The phrase ‘Age is just a number’ means exactly that. Your age doesn’t have to define who you are or what you can do. Your mindset, energy, enthusiasm, and willpower count for much more. Globally, life expectancy has risen beyond seventy and continues to climb. Thanks to advances in science and medicine. Retiring at sixty today is often akin to quitting in your prime. Millions live for two or three decades after retirement. If these years aren’t put to productive or fulfilling use, it’s both a personal and national loss.
The key lies in physical fitness and mental agility. Regular exercise and a disciplined lifestyle are essential. But beyond fitness tests and lab reports, the greatest indicator of health is your own body. It speaks to you through signs like fatigue, strength, joy, etc. Ignoring them is folly. At the same time, overestimating one’s abilities without discretion is risky. Striking a balance is the secret.
As a young man, I was fascinated with flying. In college, I joined the NCC Air Wing. My father was unimpressed. He wanted a successor for his business, not a pilot. The dream of flying remained tucked away, overpowered by obligations. But at sixty, it resurfaced. When I expressed a desire to learn to fly, my wife assumed I was joking. “Good luck finding someone willing to teach an old man to fly,” she laughed. I hadn’t told her that I had done my homework on the rules to fly. There was no age bar for learning to fly if one was medically fit. I joined a flying school in Mysore and flew solo at sixty-two.
At seventy, I learnt scuba diving. At seventy-two, I leapt out of an aircraft from 13,000 feet, harnessed to a professional, of course, experiencing the adrenaline rush of a tandem skydive.
Each of these milestones was not an act of rebellion against age but an affirmation of life. They reminded me that the walls we build around ourselves are often self-imposed. Society may be obsessed with numbers, but the spirit has no age.
Today, as I look around, I see many like Chenna who continue to work not just out of necessity but out of dignity and resilience.
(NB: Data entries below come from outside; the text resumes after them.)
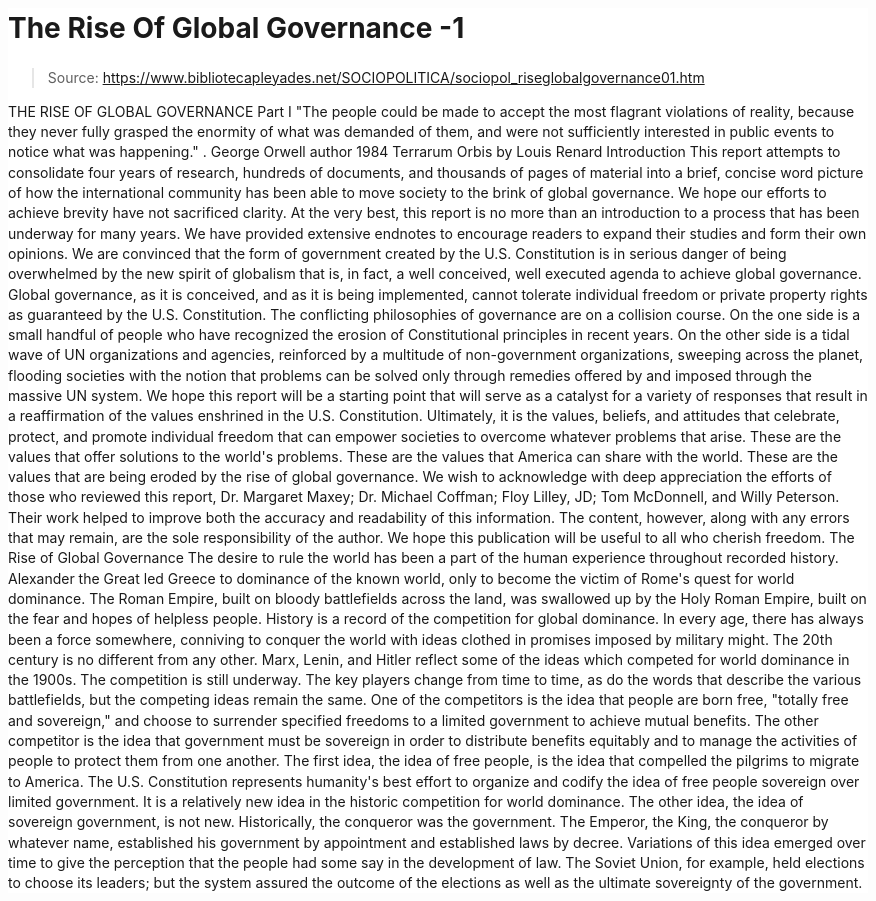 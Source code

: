 # The Rise Of Global Governance -1

> Source: https://www.bibliotecapleyades.net/SOCIOPOLITICA/sociopol_riseglobalgovernance01.htm

THE RISE OF GLOBAL GOVERNANCE Part I
"The people could be made to accept the most flagrant violations of reality, because they never fully grasped the enormity of what was demanded of them, and were not sufficiently interested in public events to notice what was happening."
.
George Orwell
author 1984
Terrarum Orbis by Louis Renard
Introduction This report attempts to consolidate four years of research, hundreds of documents, and thousands of pages of material into a brief, concise word picture of how the international community has been able to move society to the brink of global governance. We hope our efforts to achieve brevity have not sacrificed clarity. At the very best, this report is no more than an introduction to a process that has been underway for many years. We have provided extensive endnotes to encourage readers to expand their studies and form their own opinions.
We are convinced that the form of government created by the U.S. Constitution is in serious danger of being overwhelmed by the new spirit of globalism that is, in fact, a well conceived, well executed agenda to achieve global governance. Global governance, as it is conceived, and as it is being implemented, cannot tolerate individual freedom or private property rights as guaranteed by the U.S. Constitution. The conflicting philosophies of governance are on a collision course. On the one side is a small handful of people who have recognized the erosion of Constitutional principles in recent years. On the other side is a tidal wave of UN organizations and agencies, reinforced by a multitude of non-government organizations, sweeping across the planet, flooding societies with the notion that problems can be solved only through remedies offered by and imposed through the massive UN system. We hope this report will be a starting point that will serve as a catalyst for a variety of responses that result in a reaffirmation of the values enshrined in the U.S. Constitution. Ultimately, it is the values, beliefs, and attitudes that celebrate, protect, and promote individual freedom that can empower societies to overcome whatever problems that arise. These are the values that offer solutions to the world's problems. These are the values that America can share with the world. These are the values that are being eroded by the rise of global governance. We wish to acknowledge with deep appreciation the efforts of those who reviewed this report, Dr. Margaret Maxey; Dr. Michael Coffman; Floy Lilley, JD; Tom McDonnell, and Willy Peterson. Their work helped to improve both the accuracy and readability of this information. The content, however, along with any errors that may remain, are the sole responsibility of the author. We hope this publication will be useful to all who cherish freedom. The Rise of Global Governance The desire to rule the world has been a part of the human experience throughout recorded history. Alexander the Great led Greece to dominance of the known world, only to become the victim of Rome's quest for world dominance. The Roman Empire, built on bloody battlefields across the land, was swallowed up by the Holy Roman Empire, built on the fear and hopes of helpless people.
History is a record of the competition for global dominance. In every age, there has always been a force somewhere, conniving to conquer the world with ideas clothed in promises imposed by military might. The 20th century is no different from any other. Marx, Lenin, and Hitler reflect some of the ideas which competed for world dominance in the 1900s. The competition is still underway. The key players change from time to time, as do the words that describe the various battlefields, but the competing ideas remain the same. One of the competitors is the idea that people are born free, "totally free and sovereign," and choose to surrender specified freedoms to a limited government to achieve mutual benefits. The other competitor is the idea that government must be sovereign in order to distribute benefits equitably and to manage the activities of people to protect them from one another. The first idea, the idea of free people, is the idea that compelled the pilgrims to migrate to America. The U.S. Constitution represents humanity's best effort to organize and codify the idea of free people sovereign over limited government. It is a relatively new idea in the historic competition for world dominance. The other idea, the idea of sovereign government, is not new. Historically, the conqueror was the government. The Emperor, the King, the conqueror by whatever name, established his government by appointment and established laws by decree. Variations of this idea emerged over time to give the perception that the people had some say in the development of law. The Soviet Union, for example, held elections to choose its leaders; but the system assured the outcome of the elections as well as the ultimate sovereignty of the government.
I see retired professionals mentoring young minds, and senior citizens learning new skills, picking up musical instruments, or writing books. I see people living life.
Ageing isn’t always the most fun thing in the world, but it sure can be funny if you approach it with a lighthearted attitude. Joking about getting older—and the assorted health and life problems that come with it—can take some of the sting out of ageing. Plus, science shows laughing is good for your health and well-being.
So, if there’s a dream you've shelved, a passion you've paused, or a plan you've postponed because of your age, take another look. Your body, your will, and your spirit might be more ready than you think. After all, age truly is just a number.
Dear Readers, I hope you liked Ashvin’s concept of ‘Age is a number’. Do write in your comments and your thoughts about age.
To end in a lighter vein:
“Age is an issue of mind over matter. If you don’t mind getting older, then it really doesn’t matter.”
-Mark Twain“You don't stop laughing when you grow old, you grow old when you stop laughing.”
- George Bernard ShawAge is a relative thing. Don’t let your relatives remind you how old you are.
Until next week, take care and be safe. Ciao!
Wonderfully written article by Ashvini sir and a stark reminder to many of us middle aged folks to enjoy life which is a one time opportunity!! Hats off to his bravados post the age of 60 especially learning flying...true determination!! Happy 80th to you sir and here's to many more!! A century beckons!!
Thank you Ashvin... Truly uplifting! The song by Brian Adam's - "18 till I die", is the spirit we must all imbibe. Always look forward and doing / experiencing new things. Old people dwell on the past but the young talk about the future. Keeping fit is key.